Douglas and other organisers hoped for a rally in the hundreds, packed with community members, activists, allies, and, importantly, MSPs.

“We hope for anyone who believes in devolution and democracy to come to this demo,” Douglas said, adding that the fight for trans rights in the context of the reform bill is intersectional and “bigger than us”.

“If Section 35 becomes the new normal, it’s not just bad for us,” she said. “It’s bad for every other marginalised group that depends on devolution.”

Trans liberation an intersectional, intergenerational effort

One 62-year-old woman, who preferred to remain anonymous, told PinkNews she has been in the fight for mutual liberation for a long time.

“I’ve been protesting 40 years ago as a second-wave feminist for Reclaim the Night, I was protesting against Section 28 in the ’80s, and I really thought I wouldn’t have to be doing this again,” she said. “On Monday, I was so enraged, I was shaking.”

protesters hold signs
Protesters cheer on those speaking at the open mic. (PinkNews)

She thinks the block is being used to “test the waters” on devolution, calling it a distraction from bigger issues.

Others echoed her sentiment, including Oskar Hansen, 27, a drag artist in Edinburgh who runs an LGBTQ+ cafe called Kafe Kweer.

“It’s divide and conquer, it’s the oldest rule in the political playbook. They try to get us to fight against each other so that we are distracted from the climate crisis, from the corruption of the Tories, etcetera,” they told PinkNews. “But we’re literally in the exact same fight.”

oskar hansen
Oskar Hansen joined in the protest on Thursday. (PinkNews)

To Westminster, Hansen says: “Count your days.”

To the queer community, he says: “We’ve done this before. We’ve made it this far. I think it reaching this critical point is what could tip us into actual reform and actual change.”

Where is the fight headed?

Edinburgh’s rally saw a range of speakers, who could freely sign up for a slot at the open mic. Among them was Kit Scott, 18, a trans activist living in Edinburgh.

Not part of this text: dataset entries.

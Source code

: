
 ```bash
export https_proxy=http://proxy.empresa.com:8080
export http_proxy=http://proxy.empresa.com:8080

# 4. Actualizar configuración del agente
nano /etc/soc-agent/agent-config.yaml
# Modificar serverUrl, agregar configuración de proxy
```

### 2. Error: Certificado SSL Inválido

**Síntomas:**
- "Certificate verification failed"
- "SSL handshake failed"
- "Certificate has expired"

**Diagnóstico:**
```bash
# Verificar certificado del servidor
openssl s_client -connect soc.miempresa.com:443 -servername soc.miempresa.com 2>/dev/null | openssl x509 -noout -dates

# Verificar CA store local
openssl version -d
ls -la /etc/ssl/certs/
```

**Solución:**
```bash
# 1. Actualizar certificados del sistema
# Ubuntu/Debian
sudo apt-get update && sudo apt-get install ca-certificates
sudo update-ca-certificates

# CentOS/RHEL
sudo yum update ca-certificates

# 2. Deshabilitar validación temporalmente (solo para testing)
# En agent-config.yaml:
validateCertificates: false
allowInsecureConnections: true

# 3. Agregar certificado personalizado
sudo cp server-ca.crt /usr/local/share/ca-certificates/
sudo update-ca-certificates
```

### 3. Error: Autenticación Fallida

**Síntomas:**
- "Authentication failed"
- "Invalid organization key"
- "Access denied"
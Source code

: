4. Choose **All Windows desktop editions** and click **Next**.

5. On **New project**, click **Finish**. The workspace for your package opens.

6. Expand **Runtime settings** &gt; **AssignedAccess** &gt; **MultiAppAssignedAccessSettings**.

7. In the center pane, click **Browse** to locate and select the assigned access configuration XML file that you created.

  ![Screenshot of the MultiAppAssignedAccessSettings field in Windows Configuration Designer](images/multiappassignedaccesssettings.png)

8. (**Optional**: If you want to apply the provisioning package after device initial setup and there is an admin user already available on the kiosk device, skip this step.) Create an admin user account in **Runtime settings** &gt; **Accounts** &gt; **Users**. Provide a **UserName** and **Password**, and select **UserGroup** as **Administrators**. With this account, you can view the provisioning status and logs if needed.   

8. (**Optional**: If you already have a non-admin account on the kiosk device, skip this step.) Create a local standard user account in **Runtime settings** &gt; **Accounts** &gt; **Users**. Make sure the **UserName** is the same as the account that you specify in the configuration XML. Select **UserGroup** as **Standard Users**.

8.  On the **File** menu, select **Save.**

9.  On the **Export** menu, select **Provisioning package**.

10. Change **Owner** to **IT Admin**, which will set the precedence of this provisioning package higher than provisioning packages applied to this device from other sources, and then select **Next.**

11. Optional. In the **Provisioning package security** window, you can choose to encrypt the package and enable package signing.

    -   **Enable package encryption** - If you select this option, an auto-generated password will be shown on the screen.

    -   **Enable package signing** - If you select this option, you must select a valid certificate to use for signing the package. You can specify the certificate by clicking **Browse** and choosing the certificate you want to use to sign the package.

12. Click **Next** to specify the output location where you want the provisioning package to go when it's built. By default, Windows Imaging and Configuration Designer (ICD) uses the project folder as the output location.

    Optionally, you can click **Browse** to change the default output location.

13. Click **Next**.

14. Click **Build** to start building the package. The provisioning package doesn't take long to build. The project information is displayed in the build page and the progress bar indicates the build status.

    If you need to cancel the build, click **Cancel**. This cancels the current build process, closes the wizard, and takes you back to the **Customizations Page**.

“We are who we are, and we need acceptance at every level,” he told PinkNews. “We need to be allowed to live our lives safely and in comfort and with dignity.”

kit scott
Kit Scott says “we need acceptance”. (PinkNews)

“Trying to use trans people to interfere in the Scottish democratic process, harming trans people and Scottish people, is complete overreach. I’m here because they shouldn’t be allowed to do that,” he added.

“To sound a bit childish: It’s just not fair.”

The crowd lifted messages as strong and intersectional as those in attendance. ‘Down with 35’, ‘We are valid’, and ‘Queers and dykes support the strikes’, accompanied cheers and thrusting of signs.

As for Douglas, she says she and other organisers are keeping an eye on how things develop.

“We said, ‘Alright, let’s just adapt and react, and react and react,'” she said.

A protest in Glasgow has been organised for Saturday (21 January) at Buchanan Galleries Steps. Douglas said, based on how the situation evolves, more protest and action is expected.

“Scotland is a place of tolerance,” she said. “And we will fight to keep each other safe.”